Il vero punto di svolta non è arrivato dall’ultima riunione della BCE in sé. È arrivato dagli attacchi militari alle infrastrutture petrolifere nella regione. Se il Consiglio Direttivo si convince che lo shock è strutturale e non transitorio, la minaccia di incrementi dei tassi aggressivi potrebbe trasformarsi in azione concreta. Un rischio reale che vale la pena menzionare.


Cina: partenza solida, e adesso?

Mentre il resto del mondo guarda ansioso verso il Golfo Persico, la Cina ha pubblicato i dati del primo trimestre 2026: più forti delle attese, anche se con le solite asimmetrie interne che caratterizzano l’economia cinese da anni.

La novità vera è che il PIL nominale si appresta a una ripresa più robusta di quello reale — il che significa che la deflazione che ha angosciato Pechino negli ultimi anni sta finalmente cedendo.

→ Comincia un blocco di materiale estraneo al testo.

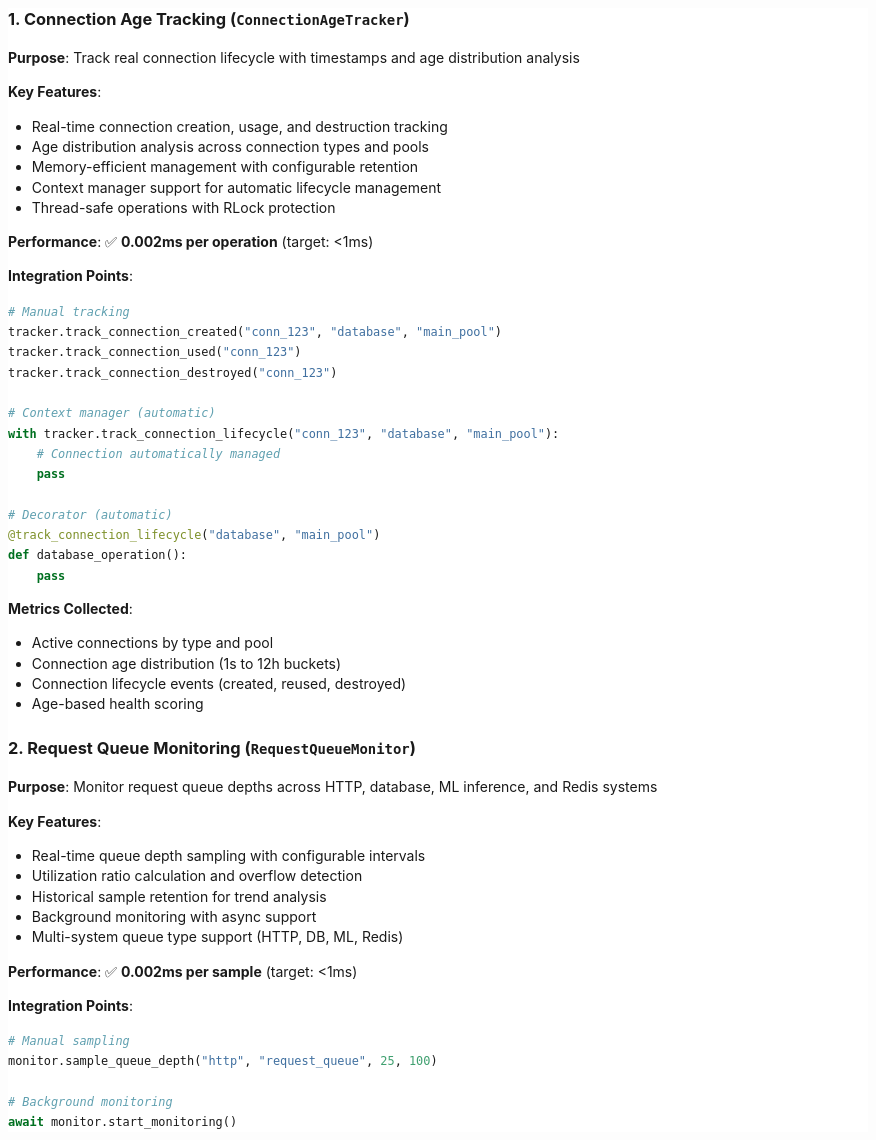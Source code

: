 ### 1. Connection Age Tracking (`ConnectionAgeTracker`)

**Purpose**: Track real connection lifecycle with timestamps and age distribution analysis

**Key Features**:
- Real-time connection creation, usage, and destruction tracking
- Age distribution analysis across connection types and pools
- Memory-efficient management with configurable retention
- Context manager support for automatic lifecycle management
- Thread-safe operations with RLock protection

**Performance**: ✅ **0.002ms per operation** (target: <1ms)

**Integration Points**:
```python
# Manual tracking
tracker.track_connection_created("conn_123", "database", "main_pool")
tracker.track_connection_used("conn_123") 
tracker.track_connection_destroyed("conn_123")

# Context manager (automatic)
with tracker.track_connection_lifecycle("conn_123", "database", "main_pool"):
    # Connection automatically managed
    pass

# Decorator (automatic)
@track_connection_lifecycle("database", "main_pool")
def database_operation():
    pass
```

**Metrics Collected**:
- Active connections by type and pool
- Connection age distribution (1s to 12h buckets)
- Connection lifecycle events (created, reused, destroyed)
- Age-based health scoring

### 2. Request Queue Monitoring (`RequestQueueMonitor`)

**Purpose**: Monitor request queue depths across HTTP, database, ML inference, and Redis systems

**Key Features**:
- Real-time queue depth sampling with configurable intervals
- Utilization ratio calculation and overflow detection
- Historical sample retention for trend analysis
- Background monitoring with async support
- Multi-system queue type support (HTTP, DB, ML, Redis)

**Performance**: ✅ **0.002ms per sample** (target: <1ms)

**Integration Points**:
```python
# Manual sampling
monitor.sample_queue_depth("http", "request_queue", 25, 100)

# Background monitoring
await monitor.start_monitoring()
```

I prezzi alla produzione tornano in territorio positivo, e questo riduce l’urgenza di nuovi stimoli immediati.

Il risultato pratico: i policymaker cinesi possono permettersi di prendersi una pausa dagli stimoli d’emergenza e concentrarsi su priorità strutturali — riforma fiscale e lotta alla cosiddetta involution, quel meccanismo per cui le aziende si fanno concorrenza abbassando i prezzi, distruggendo margini e produttività.


Il quadro generale: il mondo regge, ma i margini si assottigliano

C’è una cosa che vale la pena ricordare, prima di farsi prendere dall’apocalittico: l’economia globale negli ultimi anni ha dimostrato una resilienza sorprendente.

Ha assorbito la guerra in Ucraina, il ciclo di rialzi dei tassi più aggressivo dagli anni ‘80, e una tornata di dazi commerciali che ha fatto tremare le catene di approvvigionamento globali. Ed è ancora qui, a crescere — lentamente, con qualche acciacco, ma a crescere.

Il rischio Medio Oriente è reale. Ma il panico è, come sempre, il peggior consigliere finanziario che esista. Meglio tenere d’occhio i due scenari, capire da quale lato si sta inclinando la bilancia, e agire di conseguenza. Che è esattamente quello che cerchiamo di fare qui.


Le analisi pubblicate su questo sito sono a scopo informativo e non costituiscono consulenza finanziaria.